» TASK DETAILS
Your response should reproduce every line of the entries that contains the word "linewidth".

RECORDS START

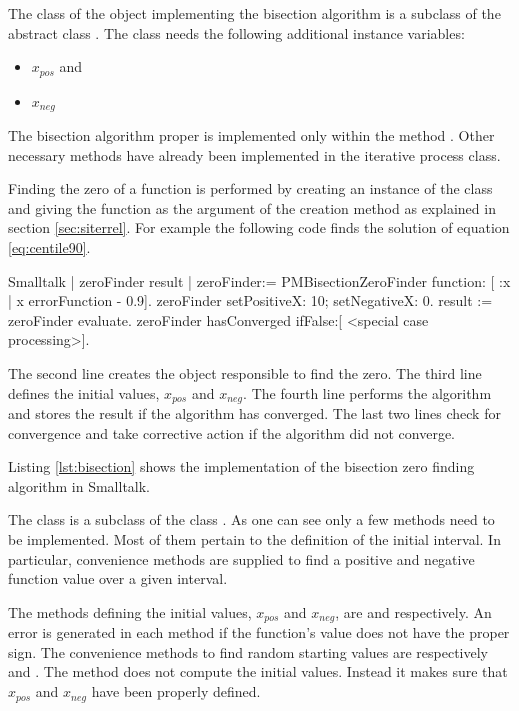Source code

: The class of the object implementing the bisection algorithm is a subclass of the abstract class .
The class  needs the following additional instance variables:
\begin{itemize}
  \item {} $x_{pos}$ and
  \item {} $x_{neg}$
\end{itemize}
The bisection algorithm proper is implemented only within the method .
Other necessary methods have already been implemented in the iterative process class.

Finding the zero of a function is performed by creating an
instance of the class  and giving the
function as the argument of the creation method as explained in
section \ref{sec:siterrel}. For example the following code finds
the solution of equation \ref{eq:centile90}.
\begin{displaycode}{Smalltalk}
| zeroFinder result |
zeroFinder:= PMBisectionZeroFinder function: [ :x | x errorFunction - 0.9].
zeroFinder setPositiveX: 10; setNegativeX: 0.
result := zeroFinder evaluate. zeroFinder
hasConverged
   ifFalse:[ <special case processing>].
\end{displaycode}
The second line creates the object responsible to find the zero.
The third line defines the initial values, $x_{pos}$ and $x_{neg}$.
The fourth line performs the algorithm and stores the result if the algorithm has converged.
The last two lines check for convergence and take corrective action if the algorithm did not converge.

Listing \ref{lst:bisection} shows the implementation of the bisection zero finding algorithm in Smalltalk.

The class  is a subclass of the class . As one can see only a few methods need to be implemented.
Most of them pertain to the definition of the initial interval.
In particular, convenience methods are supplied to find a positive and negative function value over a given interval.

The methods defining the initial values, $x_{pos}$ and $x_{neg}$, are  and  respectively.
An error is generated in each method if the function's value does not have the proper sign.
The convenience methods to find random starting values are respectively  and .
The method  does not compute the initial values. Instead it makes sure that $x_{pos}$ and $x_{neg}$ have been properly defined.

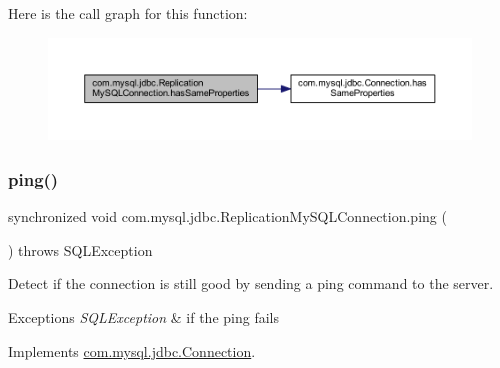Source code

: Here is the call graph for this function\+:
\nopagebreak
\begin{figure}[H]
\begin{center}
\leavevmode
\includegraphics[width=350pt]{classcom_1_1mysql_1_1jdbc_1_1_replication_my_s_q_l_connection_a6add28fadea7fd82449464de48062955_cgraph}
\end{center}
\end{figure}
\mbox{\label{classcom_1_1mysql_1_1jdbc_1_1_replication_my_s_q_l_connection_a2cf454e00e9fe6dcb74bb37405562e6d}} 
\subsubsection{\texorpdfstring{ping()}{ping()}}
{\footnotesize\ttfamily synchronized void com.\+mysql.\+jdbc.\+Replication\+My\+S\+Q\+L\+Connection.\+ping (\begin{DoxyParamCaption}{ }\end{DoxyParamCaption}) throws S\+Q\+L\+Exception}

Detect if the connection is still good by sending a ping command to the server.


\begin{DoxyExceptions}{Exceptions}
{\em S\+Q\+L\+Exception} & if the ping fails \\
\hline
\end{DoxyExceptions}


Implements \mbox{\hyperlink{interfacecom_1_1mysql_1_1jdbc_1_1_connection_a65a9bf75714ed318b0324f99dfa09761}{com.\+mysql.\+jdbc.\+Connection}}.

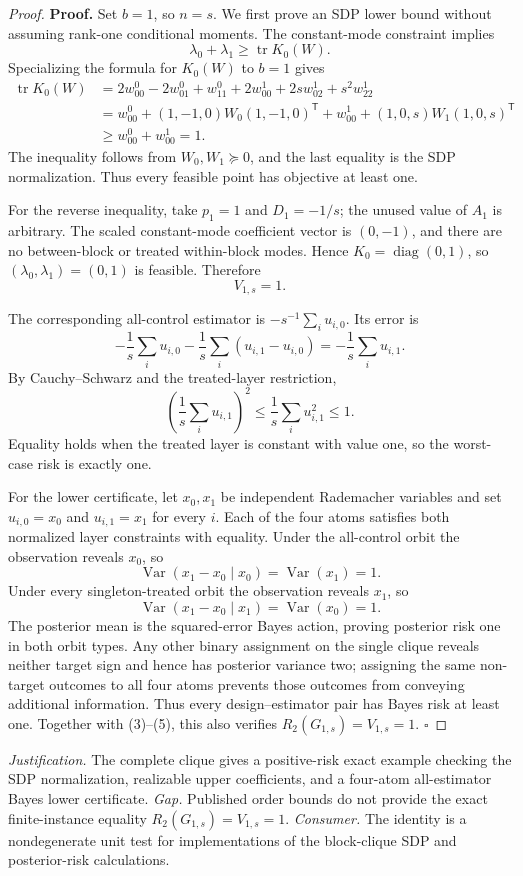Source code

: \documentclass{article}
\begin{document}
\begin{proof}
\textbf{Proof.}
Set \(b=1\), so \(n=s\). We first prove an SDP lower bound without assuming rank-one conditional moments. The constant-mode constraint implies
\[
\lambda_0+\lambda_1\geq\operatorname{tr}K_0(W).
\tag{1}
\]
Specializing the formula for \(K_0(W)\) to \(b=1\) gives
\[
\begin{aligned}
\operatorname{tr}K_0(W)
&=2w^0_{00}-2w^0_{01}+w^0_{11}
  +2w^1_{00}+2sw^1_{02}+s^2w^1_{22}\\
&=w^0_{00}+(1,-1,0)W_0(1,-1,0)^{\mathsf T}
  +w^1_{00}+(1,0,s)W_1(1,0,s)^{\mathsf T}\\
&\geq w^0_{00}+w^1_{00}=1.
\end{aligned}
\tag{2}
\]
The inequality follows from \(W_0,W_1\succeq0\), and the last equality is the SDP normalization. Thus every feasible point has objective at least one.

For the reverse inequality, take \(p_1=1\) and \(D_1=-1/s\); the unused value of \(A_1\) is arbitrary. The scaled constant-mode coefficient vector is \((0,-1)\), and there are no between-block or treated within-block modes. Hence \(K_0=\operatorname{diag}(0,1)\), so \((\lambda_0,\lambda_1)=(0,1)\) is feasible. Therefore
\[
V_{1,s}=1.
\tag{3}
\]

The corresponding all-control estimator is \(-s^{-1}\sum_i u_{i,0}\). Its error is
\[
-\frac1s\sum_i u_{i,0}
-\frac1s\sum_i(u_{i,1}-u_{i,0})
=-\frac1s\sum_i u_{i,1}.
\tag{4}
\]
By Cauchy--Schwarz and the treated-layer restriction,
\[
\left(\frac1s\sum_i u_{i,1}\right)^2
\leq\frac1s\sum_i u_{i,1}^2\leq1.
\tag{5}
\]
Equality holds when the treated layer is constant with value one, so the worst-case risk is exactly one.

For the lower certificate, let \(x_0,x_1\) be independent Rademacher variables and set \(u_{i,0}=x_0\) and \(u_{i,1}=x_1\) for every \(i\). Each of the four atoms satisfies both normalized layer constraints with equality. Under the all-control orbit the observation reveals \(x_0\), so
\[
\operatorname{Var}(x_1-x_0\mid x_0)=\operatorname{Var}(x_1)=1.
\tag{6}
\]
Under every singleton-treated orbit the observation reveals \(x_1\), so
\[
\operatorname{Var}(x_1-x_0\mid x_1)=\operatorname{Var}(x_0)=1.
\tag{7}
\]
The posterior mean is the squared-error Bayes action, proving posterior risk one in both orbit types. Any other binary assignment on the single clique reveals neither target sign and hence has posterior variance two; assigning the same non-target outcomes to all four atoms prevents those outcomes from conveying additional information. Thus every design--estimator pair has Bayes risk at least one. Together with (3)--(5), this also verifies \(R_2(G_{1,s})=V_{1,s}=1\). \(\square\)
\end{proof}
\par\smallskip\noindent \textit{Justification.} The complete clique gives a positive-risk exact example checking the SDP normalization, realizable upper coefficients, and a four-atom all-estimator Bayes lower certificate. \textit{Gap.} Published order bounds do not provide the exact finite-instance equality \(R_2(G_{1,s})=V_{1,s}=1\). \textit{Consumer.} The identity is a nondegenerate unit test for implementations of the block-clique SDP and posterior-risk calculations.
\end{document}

RECORDS END
RECORDS START

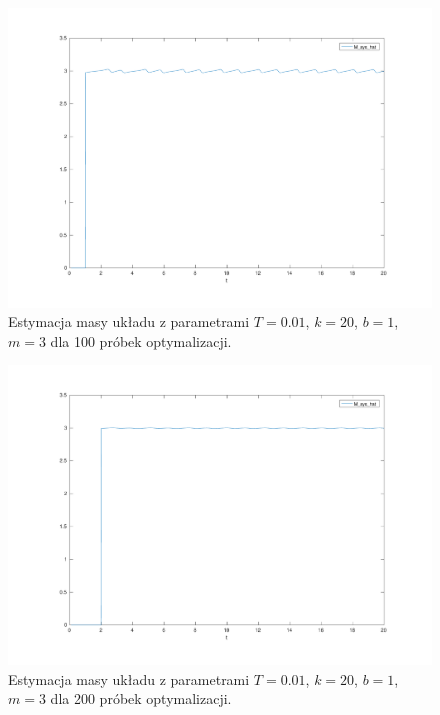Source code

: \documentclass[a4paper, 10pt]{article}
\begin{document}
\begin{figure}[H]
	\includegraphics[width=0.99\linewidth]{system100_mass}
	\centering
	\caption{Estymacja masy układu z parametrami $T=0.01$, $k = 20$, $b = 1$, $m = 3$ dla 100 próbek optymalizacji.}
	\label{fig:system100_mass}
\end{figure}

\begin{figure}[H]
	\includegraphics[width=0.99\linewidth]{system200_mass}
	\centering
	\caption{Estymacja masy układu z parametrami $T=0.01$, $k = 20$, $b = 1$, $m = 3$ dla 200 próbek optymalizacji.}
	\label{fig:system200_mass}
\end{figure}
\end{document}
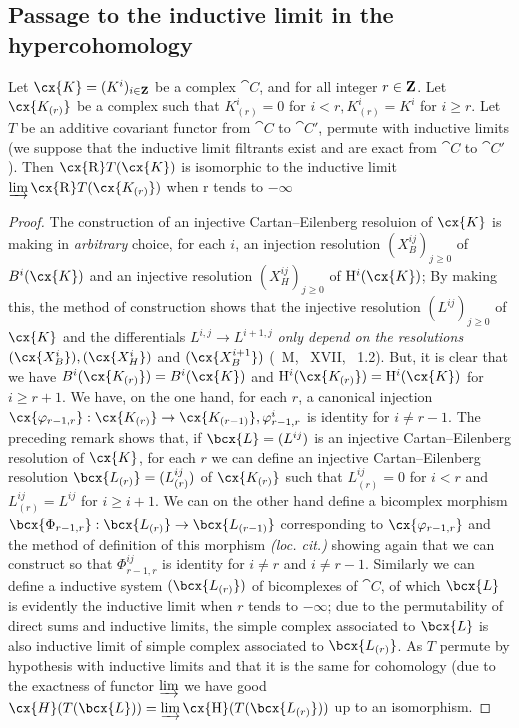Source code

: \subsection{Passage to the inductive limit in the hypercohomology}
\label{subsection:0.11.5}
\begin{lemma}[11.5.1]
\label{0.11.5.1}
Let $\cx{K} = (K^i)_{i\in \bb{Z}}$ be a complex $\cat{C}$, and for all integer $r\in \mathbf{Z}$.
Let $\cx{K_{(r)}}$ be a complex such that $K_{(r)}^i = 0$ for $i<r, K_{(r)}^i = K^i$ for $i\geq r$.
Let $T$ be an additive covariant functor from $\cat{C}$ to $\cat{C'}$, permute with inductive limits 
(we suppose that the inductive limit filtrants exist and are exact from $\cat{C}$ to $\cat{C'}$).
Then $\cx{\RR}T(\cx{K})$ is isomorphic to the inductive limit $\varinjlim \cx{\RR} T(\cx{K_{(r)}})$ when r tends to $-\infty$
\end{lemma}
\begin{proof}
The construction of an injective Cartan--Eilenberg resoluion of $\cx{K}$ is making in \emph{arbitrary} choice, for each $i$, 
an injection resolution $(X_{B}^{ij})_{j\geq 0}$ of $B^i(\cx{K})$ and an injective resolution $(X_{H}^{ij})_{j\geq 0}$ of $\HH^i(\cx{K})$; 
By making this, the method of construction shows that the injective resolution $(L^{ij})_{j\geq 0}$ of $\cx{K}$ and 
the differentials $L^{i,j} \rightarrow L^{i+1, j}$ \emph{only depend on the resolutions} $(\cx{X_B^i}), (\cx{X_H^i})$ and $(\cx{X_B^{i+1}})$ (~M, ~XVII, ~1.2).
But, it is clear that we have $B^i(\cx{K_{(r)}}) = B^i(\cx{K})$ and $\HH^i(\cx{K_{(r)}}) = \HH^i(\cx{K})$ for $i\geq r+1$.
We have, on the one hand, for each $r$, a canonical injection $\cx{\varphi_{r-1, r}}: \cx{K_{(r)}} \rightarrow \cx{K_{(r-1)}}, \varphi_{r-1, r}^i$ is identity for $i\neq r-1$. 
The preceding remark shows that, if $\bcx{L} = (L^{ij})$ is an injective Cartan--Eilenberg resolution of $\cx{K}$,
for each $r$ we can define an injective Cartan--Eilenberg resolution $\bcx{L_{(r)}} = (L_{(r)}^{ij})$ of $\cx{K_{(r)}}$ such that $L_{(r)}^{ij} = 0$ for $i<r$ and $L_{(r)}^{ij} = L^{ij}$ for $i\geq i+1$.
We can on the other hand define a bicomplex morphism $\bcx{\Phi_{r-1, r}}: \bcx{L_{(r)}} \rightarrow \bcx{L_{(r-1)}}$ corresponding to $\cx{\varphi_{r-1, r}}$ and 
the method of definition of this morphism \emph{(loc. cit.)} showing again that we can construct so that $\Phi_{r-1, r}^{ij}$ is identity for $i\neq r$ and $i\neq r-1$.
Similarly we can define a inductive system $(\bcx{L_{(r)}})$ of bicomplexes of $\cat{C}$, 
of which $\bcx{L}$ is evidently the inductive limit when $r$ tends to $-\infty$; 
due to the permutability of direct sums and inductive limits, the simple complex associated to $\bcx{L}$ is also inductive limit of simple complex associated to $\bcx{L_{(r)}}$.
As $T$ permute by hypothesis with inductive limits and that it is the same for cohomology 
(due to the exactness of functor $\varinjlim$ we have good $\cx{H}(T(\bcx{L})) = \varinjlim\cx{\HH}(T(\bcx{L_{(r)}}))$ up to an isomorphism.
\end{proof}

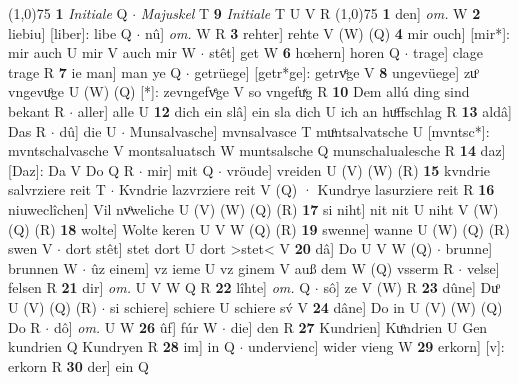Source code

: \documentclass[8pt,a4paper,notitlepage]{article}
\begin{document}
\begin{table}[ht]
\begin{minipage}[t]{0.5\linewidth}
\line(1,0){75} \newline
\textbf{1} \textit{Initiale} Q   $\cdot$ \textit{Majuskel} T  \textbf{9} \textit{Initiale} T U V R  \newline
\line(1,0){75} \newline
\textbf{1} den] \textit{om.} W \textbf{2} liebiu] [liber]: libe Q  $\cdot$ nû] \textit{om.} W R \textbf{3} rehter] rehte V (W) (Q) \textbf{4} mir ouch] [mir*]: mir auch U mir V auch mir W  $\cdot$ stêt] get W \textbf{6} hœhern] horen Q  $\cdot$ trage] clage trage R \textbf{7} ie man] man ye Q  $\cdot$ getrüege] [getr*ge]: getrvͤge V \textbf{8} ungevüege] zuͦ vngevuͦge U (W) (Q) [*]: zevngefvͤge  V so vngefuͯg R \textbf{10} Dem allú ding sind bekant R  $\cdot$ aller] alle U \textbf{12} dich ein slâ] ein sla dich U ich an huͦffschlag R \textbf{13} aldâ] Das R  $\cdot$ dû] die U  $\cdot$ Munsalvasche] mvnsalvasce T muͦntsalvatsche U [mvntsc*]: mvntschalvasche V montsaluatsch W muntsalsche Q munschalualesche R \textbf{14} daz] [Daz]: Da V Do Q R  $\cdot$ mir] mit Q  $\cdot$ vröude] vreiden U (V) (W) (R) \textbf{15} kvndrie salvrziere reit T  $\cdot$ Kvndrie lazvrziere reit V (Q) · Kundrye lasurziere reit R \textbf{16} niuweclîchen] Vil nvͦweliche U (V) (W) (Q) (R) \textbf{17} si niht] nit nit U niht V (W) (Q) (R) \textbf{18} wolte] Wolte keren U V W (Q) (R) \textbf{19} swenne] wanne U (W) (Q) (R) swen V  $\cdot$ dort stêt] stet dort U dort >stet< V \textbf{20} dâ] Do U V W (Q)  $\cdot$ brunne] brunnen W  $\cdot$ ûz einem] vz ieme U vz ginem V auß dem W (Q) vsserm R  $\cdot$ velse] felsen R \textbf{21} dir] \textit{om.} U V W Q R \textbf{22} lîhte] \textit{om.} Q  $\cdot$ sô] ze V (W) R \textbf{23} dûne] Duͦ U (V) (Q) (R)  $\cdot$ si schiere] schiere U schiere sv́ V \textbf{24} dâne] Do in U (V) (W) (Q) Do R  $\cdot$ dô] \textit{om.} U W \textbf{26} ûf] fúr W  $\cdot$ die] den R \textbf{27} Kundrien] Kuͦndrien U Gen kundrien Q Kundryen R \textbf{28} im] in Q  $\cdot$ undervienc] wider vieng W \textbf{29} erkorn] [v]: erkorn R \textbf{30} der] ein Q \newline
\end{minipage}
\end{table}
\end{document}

RECORDS END
RECORDS START

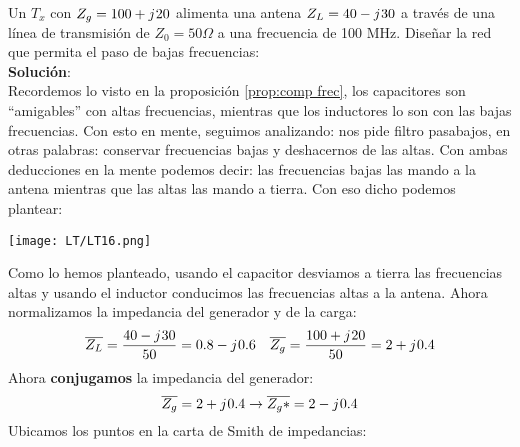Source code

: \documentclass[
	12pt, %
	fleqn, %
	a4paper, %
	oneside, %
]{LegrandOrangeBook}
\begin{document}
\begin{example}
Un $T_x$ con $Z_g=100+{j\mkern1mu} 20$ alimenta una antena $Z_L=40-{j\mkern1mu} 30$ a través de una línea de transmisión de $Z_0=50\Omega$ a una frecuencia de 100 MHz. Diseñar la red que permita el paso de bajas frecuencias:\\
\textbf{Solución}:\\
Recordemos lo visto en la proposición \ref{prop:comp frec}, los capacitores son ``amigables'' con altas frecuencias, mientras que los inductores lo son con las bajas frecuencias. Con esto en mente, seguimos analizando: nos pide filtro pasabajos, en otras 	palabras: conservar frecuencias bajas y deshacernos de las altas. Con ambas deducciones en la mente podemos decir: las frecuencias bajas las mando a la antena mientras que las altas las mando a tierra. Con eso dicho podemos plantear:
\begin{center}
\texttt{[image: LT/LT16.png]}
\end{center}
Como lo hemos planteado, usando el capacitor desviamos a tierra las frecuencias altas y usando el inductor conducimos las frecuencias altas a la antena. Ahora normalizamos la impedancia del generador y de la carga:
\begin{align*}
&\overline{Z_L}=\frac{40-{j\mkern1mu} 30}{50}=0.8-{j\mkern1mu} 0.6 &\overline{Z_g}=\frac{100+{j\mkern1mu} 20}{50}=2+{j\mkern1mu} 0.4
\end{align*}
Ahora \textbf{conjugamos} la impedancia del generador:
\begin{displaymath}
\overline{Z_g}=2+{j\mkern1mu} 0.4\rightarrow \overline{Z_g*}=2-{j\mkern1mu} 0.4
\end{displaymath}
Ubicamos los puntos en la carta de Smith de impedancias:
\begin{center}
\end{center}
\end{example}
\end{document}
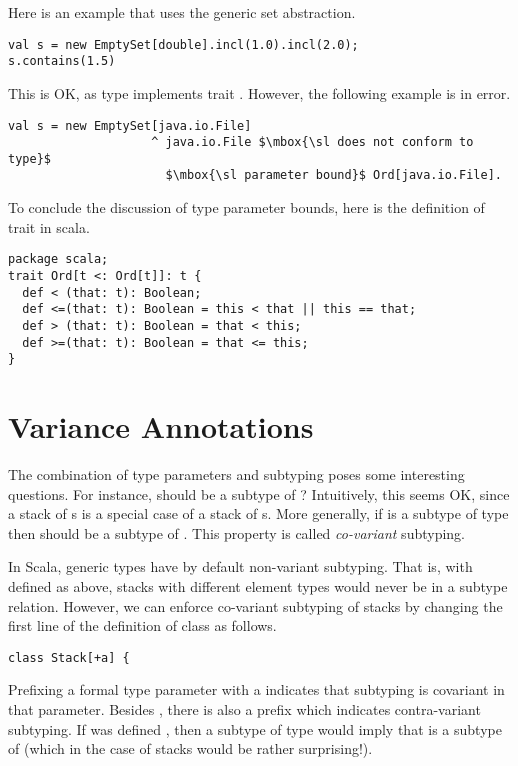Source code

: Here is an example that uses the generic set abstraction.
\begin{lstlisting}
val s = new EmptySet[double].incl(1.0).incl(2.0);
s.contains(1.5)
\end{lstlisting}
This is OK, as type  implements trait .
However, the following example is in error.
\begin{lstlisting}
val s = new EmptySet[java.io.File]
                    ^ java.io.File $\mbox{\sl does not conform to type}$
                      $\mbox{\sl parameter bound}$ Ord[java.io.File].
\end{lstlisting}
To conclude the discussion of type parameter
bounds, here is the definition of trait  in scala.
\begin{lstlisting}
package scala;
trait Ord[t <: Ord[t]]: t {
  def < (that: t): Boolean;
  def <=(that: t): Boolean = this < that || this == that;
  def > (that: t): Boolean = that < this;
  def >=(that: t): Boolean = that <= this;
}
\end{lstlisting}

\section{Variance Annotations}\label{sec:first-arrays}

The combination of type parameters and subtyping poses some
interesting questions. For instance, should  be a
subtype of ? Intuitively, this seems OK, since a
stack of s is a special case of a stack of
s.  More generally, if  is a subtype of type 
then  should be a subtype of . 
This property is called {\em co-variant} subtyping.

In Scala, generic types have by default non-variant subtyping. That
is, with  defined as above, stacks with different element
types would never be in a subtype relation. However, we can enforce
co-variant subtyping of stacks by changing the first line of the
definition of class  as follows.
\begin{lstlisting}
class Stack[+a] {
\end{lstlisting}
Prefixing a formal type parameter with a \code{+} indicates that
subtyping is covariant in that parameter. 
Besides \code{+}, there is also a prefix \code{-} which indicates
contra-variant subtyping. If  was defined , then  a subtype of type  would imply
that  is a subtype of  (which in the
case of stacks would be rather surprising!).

RECORDS END

» EXPECTED OUTPUT
	\includegraphics[width=0.99\linewidth]{system100_mass}
	\includegraphics[width=0.99\linewidth]{system200_mass}
\begin{minipage}[t]{0.5\linewidth}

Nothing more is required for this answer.